Everyone else was watching Luna laughing, but Harry, glancing at the magazine on the floor, noticed something that made him dive for it. Upside-down it had been hard to tell what the picture on the front was, but Harry now realised it was a fairly bad cartoon of Cornelius Fudge; Harry only recognised him because of the lime-green bowler hat. One of Fudges hands was clenched around a bag of gold; the other hand was throttling a goblin. The cartoon was captioned: How Far Will Fudge Go to Gain Gringotts?
Beneath this were listed the titles of other articles inside the magazine.
CORRUPTION IN THE QUIDDITCH LEAGUE:How the Tornados are Taking Control
SECRETS OF THE ANCIENT RUINS REVEALED
SIRIUS BLACK: Villain or Victim?
‘Can I have a look at this?’ Harry asked Luna eagerly.
She nodded, still gazing at Ron, breathless with laughter.
Harry opened the magazine and scanned the index. Until this moment he had completely forgotten the magazine Kingsley had handed Mr. Weasley to give to Sirius, but it must have been this edition of The Quibbler.

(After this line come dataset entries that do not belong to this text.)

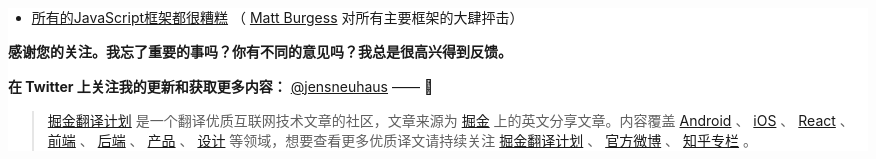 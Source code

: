 * [所有的JavaScript框架都很糟糕]( https://link.juejin.im?target=https%3A%2F%2Fmedium.com%2F%40mattburgess%2Fall-javascript-frameworks-are-terrible-e68d8865183e ) （ [Matt Burgess]( https://link.juejin.im?target=https%3A%2F%2Fmedium.com%2F%40mattburgess ) 对所有主要框架的大肆抨击）

**感谢您的关注。我忘了重要的事吗？你有不同的意见吗？我总是很高兴得到反馈。**

**在 Twitter 上关注我的更新和获取更多内容：** [@jensneuhaus]( https://link.juejin.im?target=http%3A%2F%2Fwww.twitter.com%2Fjensneuhaus%2F ) —— 🙌

> 
> 
> 
> [掘金翻译计划](
> https://link.juejin.im?target=https%3A%2F%2Fgithub.com%2Fxitu%2Fgold-miner
> ) 是一个翻译优质互联网技术文章的社区，文章来源为 [掘金]( https://juejin.im ) 上的英文分享文章。内容覆盖 [Android](
> https://link.juejin.im?target=https%3A%2F%2Fgithub.com%2Fxitu%2Fgold-miner%23android
> ) 、 [iOS](
> https://link.juejin.im?target=https%3A%2F%2Fgithub.com%2Fxitu%2Fgold-miner%23ios
> ) 、 [React](
> https://link.juejin.im?target=https%3A%2F%2Fgithub.com%2Fxitu%2Fgold-miner%23react
> ) 、 [前端](
> https://link.juejin.im?target=https%3A%2F%2Fgithub.com%2Fxitu%2Fgold-miner%23%E5%89%8D%E7%AB%AF
> ) 、 [后端](
> https://link.juejin.im?target=https%3A%2F%2Fgithub.com%2Fxitu%2Fgold-miner%23%E5%90%8E%E7%AB%AF
> ) 、 [产品](
> https://link.juejin.im?target=https%3A%2F%2Fgithub.com%2Fxitu%2Fgold-miner%23%E4%BA%A7%E5%93%81
> ) 、 [设计](
> https://link.juejin.im?target=https%3A%2F%2Fgithub.com%2Fxitu%2Fgold-miner%23%E8%AE%BE%E8%AE%A1
> ) 等领域，想要查看更多优质译文请持续关注 [掘金翻译计划](
> https://link.juejin.im?target=https%3A%2F%2Fgithub.com%2Fxitu%2Fgold-miner
> ) 、 [官方微博](
> https://link.juejin.im?target=http%3A%2F%2Fweibo.com%2Fjuejinfanyi ) 、 [知乎专栏](
> https://link.juejin.im?target=https%3A%2F%2Fzhuanlan.zhihu.com%2Fjuejinfanyi
> ) 。
> 
>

He found the page, and turned excitedly to the article.
This, too, was illustrated by a rather bad cartoon; in fact, Harry would not have known it was supposed to be Sirius if it hadn't been captioned. Sirius was standing on a pile of human bones with his wand out. The headline on the article said:
SIRIUS—Black As He's Painted Notorious Mass Murderer OR Innocent Singing Sensation?
Harry had to read this first sentence several times before he was convinced that he had not misunderstood it. Since when had Sirius been a singing sensation?
For fourteen years Sirius Black has been believed guilty of the mass murder of twelve innocent Muggles and one wizard. Black's audacious escape from Azkaban two years ago has led to the widest manhunt ever conducted by the Ministry of Magic. None of us has ever questioned that he deserves to be recaptured and handed back to the dementors.
BUT DOES HE?
Startling new evidence has recently come to light that Sirius Black may not have committed the crimes for which he was sent to Azhaban. In fact, says Doris Purkiss, of 18 Acanthia Way, Little Norton, Black may not even have been present at the killings.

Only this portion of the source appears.